The search engine indexes users on IT networks and can deliver a variety of answers ranging from how many are active on a site to how much memory they are using.

W. David Gardner, Contributor

November 19, 2007

2 Min Read

Paglo, a new search engine designed specifically for IT shops big and small, debuted Monday as the latest creation from two search industry veterans.

Billed as "the world's first search engine for IT," the Pago search engine finds and indexes IT devices and their IT configurations. Paglo's CEO Brian de Haaff and CTO Chris Waters, who sold their Network Chemistry toAruba Networks last summer, believe their new search engine will appeal to firms with 50 to 1,000 online employees.

"This is a fresh idea," said de Haaff in an interview. "No other search engine does it the way we do it.
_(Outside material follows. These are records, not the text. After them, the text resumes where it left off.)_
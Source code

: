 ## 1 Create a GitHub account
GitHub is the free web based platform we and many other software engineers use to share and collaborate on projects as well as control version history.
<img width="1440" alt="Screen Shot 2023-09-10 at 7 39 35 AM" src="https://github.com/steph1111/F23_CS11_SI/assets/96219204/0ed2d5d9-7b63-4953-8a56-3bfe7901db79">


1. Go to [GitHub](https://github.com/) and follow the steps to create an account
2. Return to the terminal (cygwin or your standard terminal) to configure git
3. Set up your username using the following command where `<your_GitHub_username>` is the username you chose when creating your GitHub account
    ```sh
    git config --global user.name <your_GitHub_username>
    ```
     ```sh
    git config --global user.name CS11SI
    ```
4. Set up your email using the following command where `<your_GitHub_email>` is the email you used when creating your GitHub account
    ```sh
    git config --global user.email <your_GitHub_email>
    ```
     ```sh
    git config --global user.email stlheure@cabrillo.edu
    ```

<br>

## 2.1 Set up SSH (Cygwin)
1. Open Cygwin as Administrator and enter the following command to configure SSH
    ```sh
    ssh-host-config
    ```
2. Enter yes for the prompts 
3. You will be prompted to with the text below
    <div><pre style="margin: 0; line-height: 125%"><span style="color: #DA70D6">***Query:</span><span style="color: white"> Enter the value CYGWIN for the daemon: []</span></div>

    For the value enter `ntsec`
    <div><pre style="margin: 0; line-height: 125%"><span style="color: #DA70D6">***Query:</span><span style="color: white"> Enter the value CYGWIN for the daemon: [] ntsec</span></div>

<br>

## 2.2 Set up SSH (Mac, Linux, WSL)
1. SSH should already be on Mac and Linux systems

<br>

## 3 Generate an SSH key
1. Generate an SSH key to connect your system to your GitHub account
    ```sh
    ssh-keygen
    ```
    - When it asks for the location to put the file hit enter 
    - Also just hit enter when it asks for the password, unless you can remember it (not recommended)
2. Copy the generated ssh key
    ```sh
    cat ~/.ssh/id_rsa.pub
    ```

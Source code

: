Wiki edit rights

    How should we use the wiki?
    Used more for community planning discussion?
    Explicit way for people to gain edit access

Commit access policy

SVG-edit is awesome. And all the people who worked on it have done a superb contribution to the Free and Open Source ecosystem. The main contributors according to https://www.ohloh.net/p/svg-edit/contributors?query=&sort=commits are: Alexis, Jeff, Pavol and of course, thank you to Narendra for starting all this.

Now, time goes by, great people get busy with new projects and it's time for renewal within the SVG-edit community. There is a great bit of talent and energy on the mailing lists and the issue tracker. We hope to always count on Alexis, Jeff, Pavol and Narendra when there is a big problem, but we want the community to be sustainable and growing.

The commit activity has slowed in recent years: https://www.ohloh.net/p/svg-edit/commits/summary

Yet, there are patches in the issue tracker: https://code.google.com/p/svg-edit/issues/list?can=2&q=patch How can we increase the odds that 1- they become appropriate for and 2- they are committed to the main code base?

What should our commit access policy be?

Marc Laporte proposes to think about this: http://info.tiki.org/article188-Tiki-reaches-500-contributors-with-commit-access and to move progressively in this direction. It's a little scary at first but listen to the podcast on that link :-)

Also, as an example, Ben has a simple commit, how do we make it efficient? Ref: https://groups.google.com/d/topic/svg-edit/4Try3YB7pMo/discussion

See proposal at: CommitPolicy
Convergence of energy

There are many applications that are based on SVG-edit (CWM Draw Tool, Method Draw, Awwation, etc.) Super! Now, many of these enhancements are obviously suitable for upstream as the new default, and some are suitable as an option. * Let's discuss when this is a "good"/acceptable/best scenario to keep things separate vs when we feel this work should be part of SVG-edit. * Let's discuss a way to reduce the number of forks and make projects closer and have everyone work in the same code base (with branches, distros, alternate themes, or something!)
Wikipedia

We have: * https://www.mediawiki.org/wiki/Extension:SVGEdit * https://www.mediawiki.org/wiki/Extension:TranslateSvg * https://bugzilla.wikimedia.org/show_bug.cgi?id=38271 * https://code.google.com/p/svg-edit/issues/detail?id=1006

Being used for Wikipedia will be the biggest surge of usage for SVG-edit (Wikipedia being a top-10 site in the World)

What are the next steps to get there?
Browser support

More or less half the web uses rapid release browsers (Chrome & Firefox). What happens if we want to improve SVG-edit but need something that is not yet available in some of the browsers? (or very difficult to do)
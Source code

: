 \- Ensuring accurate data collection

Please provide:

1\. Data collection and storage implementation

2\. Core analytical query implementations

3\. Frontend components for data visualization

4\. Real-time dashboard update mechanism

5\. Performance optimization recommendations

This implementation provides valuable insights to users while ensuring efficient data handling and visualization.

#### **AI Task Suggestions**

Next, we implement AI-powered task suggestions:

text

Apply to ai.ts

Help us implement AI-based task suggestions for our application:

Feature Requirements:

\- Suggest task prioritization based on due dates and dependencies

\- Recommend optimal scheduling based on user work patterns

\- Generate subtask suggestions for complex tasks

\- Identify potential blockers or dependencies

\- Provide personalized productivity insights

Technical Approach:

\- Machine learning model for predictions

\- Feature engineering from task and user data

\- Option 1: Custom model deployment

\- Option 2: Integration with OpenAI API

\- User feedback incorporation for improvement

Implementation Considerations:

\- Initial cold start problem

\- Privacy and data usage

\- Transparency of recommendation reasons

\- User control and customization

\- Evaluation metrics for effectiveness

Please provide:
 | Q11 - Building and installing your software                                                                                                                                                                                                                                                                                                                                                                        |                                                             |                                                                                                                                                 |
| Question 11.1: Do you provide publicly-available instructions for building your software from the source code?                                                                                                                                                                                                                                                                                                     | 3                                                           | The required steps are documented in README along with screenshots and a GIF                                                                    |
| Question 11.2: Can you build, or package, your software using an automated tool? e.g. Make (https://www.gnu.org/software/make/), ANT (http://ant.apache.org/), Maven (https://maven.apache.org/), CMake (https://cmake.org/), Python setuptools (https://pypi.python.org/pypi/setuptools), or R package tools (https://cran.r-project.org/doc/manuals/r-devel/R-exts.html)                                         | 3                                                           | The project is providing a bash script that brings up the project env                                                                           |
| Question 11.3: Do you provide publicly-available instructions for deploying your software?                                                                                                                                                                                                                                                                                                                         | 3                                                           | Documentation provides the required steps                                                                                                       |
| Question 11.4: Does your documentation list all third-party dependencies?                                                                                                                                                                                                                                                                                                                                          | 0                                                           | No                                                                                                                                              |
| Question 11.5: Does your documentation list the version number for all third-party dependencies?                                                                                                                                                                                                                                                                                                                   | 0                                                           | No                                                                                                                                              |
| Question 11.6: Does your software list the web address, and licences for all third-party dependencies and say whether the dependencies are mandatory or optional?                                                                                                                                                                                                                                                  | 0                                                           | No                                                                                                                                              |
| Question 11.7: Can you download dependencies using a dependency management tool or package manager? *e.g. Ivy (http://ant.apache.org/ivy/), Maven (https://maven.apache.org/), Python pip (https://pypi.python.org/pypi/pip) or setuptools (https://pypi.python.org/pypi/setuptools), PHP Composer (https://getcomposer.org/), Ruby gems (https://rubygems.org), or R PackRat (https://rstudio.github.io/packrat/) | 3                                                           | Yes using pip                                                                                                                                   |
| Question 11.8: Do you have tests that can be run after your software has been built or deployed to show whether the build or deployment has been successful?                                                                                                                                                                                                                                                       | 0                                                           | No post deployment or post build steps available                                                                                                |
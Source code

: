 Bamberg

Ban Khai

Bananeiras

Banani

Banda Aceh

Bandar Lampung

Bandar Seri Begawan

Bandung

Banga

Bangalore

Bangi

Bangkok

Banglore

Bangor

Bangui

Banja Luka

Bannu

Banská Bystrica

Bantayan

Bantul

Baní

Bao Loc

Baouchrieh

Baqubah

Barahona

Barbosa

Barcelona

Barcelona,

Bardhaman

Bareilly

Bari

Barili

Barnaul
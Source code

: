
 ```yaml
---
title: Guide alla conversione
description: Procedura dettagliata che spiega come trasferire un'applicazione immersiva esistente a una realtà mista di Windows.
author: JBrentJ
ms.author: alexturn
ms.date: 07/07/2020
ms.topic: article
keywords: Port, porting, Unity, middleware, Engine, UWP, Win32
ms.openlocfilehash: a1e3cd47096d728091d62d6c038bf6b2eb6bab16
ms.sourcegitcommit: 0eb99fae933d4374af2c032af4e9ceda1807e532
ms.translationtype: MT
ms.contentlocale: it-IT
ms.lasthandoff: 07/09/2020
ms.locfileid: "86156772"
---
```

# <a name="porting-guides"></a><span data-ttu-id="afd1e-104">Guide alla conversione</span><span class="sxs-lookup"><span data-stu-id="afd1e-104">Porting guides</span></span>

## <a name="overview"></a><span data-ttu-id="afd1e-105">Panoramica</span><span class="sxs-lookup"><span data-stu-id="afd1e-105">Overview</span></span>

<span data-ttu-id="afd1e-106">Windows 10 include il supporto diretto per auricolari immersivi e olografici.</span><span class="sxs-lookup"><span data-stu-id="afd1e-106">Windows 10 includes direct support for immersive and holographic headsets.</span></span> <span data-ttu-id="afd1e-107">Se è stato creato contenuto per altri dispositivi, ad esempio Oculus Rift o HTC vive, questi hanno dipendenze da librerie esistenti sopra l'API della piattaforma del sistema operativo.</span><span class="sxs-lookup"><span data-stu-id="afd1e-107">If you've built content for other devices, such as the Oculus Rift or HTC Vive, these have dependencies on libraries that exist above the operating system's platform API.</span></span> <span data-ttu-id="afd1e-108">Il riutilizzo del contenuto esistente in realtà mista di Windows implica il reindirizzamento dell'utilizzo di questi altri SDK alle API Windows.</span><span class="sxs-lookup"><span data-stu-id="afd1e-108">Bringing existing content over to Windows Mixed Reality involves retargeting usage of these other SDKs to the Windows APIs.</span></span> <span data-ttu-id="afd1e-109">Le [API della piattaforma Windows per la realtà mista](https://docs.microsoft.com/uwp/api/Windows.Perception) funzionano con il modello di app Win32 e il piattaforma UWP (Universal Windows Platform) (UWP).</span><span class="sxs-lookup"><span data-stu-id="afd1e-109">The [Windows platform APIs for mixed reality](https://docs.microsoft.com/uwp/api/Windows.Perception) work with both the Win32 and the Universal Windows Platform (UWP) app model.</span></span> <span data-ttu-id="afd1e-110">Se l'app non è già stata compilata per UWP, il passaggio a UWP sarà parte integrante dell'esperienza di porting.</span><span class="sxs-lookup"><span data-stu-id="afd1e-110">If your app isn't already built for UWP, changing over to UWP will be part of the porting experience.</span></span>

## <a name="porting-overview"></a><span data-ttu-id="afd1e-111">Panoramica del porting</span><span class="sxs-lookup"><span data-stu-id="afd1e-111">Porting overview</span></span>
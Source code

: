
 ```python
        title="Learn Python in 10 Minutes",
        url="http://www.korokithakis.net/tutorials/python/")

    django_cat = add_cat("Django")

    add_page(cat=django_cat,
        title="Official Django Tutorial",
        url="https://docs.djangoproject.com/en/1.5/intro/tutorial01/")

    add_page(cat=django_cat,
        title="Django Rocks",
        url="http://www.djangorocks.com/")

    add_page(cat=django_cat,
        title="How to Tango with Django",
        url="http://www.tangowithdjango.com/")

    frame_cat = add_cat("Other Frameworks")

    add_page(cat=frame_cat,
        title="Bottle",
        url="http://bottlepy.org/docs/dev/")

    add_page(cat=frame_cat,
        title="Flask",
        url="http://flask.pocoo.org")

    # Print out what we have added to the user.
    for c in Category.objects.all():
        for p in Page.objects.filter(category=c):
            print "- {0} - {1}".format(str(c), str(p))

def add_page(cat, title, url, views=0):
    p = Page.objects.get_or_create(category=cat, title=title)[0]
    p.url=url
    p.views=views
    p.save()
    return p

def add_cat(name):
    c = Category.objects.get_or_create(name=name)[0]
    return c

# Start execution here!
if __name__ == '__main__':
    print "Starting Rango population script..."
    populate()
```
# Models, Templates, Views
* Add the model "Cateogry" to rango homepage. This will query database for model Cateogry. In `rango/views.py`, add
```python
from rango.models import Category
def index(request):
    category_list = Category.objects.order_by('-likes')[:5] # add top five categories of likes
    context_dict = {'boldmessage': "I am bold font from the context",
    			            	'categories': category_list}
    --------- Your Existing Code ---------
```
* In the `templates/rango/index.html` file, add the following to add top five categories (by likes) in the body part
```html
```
Paglo can return simple text or rich quantitative data." He added that users have been finding the company and 3,500 of them have signed up for Paglo's private test program.

The search engine indexes users on IT networks and can deliver a variety of answers ranging from how many users are active on a site at a given time and how much memory they are using to whether users are in compliance with Microsoft licensing requirements and whether the latest security patches are in force.

A variety of dashboards is available to users; the dashboards are versatile in that they can be presented individually or in groups and even shared by other IT shops. "The community concept is important," de Haaff said. "After searches are saved, they can be shared with others. In this way, the concept can be shared."

The Paglo crawler is downloaded to a single Windows-based computer or server. The search engine is offered free-of-charge; de Haaff said the company plans later to figure out ways to "monetize" the product.

The firm carved out a core of technology and expertise from de Haaff's and Waters' previous company, Network Chemistry. They also drew on a previous endeavor called Project Wishbone. Like Network Chemistry, Paglo has received venture funding from Geneva (Switzerland) Ventures and France Telecom's venture capital unit.